I'm taking notes and considering how I might do some posts for the Learning and Teaching Centre blog. Here's a first draft of one:
On Monday, I attended a half day workshop on the maker movement. It didn't start off with a definition of what that meant, but worked up to something like one eventually. I think that a lot of workshops are about stimulating an inner monologue around ideas as much as an external dialogue.
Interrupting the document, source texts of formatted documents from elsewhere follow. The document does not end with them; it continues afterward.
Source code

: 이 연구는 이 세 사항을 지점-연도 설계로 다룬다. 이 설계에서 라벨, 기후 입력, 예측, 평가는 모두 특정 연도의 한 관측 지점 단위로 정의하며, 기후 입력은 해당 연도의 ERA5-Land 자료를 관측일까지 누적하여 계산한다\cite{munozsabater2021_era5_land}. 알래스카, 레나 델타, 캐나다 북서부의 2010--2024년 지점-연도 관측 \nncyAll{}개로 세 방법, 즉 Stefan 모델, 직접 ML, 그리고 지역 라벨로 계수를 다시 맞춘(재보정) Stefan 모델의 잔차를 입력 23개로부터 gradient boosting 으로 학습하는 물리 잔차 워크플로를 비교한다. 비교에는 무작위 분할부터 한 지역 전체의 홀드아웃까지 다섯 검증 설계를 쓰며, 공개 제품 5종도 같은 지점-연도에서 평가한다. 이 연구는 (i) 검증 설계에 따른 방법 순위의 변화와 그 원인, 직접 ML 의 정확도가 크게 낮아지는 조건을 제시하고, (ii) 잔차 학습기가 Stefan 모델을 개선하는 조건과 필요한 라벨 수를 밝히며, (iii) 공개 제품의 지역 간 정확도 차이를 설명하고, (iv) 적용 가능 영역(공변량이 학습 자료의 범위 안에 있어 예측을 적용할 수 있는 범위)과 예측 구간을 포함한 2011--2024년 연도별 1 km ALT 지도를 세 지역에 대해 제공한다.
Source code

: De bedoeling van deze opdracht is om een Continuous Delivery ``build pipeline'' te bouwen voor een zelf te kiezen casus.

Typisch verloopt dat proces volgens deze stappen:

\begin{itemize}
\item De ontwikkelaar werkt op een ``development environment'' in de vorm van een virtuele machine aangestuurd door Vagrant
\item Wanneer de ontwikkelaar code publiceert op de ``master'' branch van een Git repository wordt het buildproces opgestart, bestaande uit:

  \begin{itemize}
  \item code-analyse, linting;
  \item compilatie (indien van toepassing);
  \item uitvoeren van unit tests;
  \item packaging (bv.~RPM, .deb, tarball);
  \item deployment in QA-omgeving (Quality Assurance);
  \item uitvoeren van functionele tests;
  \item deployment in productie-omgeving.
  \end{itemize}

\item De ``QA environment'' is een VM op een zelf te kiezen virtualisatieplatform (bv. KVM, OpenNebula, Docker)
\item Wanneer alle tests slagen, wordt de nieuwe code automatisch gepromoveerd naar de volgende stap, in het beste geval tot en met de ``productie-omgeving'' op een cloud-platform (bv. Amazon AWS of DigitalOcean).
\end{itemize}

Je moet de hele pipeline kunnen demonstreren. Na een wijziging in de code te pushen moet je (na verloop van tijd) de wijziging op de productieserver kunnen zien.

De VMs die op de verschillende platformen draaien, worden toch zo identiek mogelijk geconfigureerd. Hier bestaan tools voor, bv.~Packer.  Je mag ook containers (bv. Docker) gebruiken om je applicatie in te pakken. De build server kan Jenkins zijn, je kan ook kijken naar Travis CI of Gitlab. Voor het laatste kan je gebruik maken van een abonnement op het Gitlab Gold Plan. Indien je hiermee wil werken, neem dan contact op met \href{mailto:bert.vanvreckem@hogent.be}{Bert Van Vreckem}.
I'm not an expert on the maker movement, but I don't think anyone really is. It seems to be an amalgamation of older educational ideas such as those propounded by Papert, linked to a modern ideal of hands-on, self-motivated creativity, where aesthetics are part of the mix. For me, the basic idea is to make something for a purpose other than showing what you have learned. This might be to solve a real world problem or to teach someone else a concept. It is often very personal and has been associated more with informal rather than formal learning. In an online article it has been described as 'hard fun.' Motivation through student agency is a major focus of the maker movement. And motivation is different if you are making something to help someone or
achieve a practical goal rather than trying to pass a test or a subject.
How to bring this informal sphere into formal education was the theme of the workshop, though we didn't get many answers. The more you bring constraints or assessment criteria, the more you seem to lose the agency that feeds motivation. The maker movement uses technology in the service of problem solving and embraces iterative design thinking. Central to this is the ability to 'fail fast.' How do you design the ability to fail into formal units of study? When students' time is at a premium, as well as staff's, how do you find the space for tinkering and trial-and-error? And where, within prescribed assessment criteria, is there space for students to follow their interests? No wonder there are no pat answers.
The maker movement is about an open space, not a packaged and well-worn trail to prescribed knowledge. I think it is as much about ways of thinking and processes rather than declarative knowledge. It is still about knowledge insofar as it is an application of it to a practical problem.
An acknowledged weakness was that this type of project did not 'systematize' or 'standardize' knowledge, though I would suggest that there is room for a variety of approaches to learning that cover both declarative knowledge and the more procedural knowledge or ways of thinking supported by working on an open-ended task. The maker movement and its close relative, project-based learning, allow the student to change their identity to that of a 'doer' and insider in their area of study, rather than a passive consumer, outside the experts' circle.
There were some interesting examples of projects in this area by participants in the workshop: a 'dev camp' of five days in which students work to a brief to create a solution together. Another participant talked about how her students in a traditionally African-American female university are scaffolded in an introductory algorithms class by collecting, sharing and cooking family recipes as an 'in' to the way of thinking about constructing algorithms. This was an example of how lived experience of students, what a participant called 'the funds of knowledge,' can be introduced to activities. The workshop leaders were working with teachers who are collaborating with their students to create curriculum for maths class using video-based content, replacing static textbooks. At the core is often a physicality, activation of existing knowledge and empowerment of learners to build a new identity.
There was some short discussion of how a 'maker' approach may privilege some students over others, be they high achievers or male students who may have a preference for construction over abstract ideas. My response is an 'it depends.' I think there are as many approaches to bringing the 'maker' into formal education that allows it to mould to your needs - and the level of scaffolding or student support can also be adjusted - though how that can be adjusted for a range of abilities and knowledge levels in a large class is a challenge.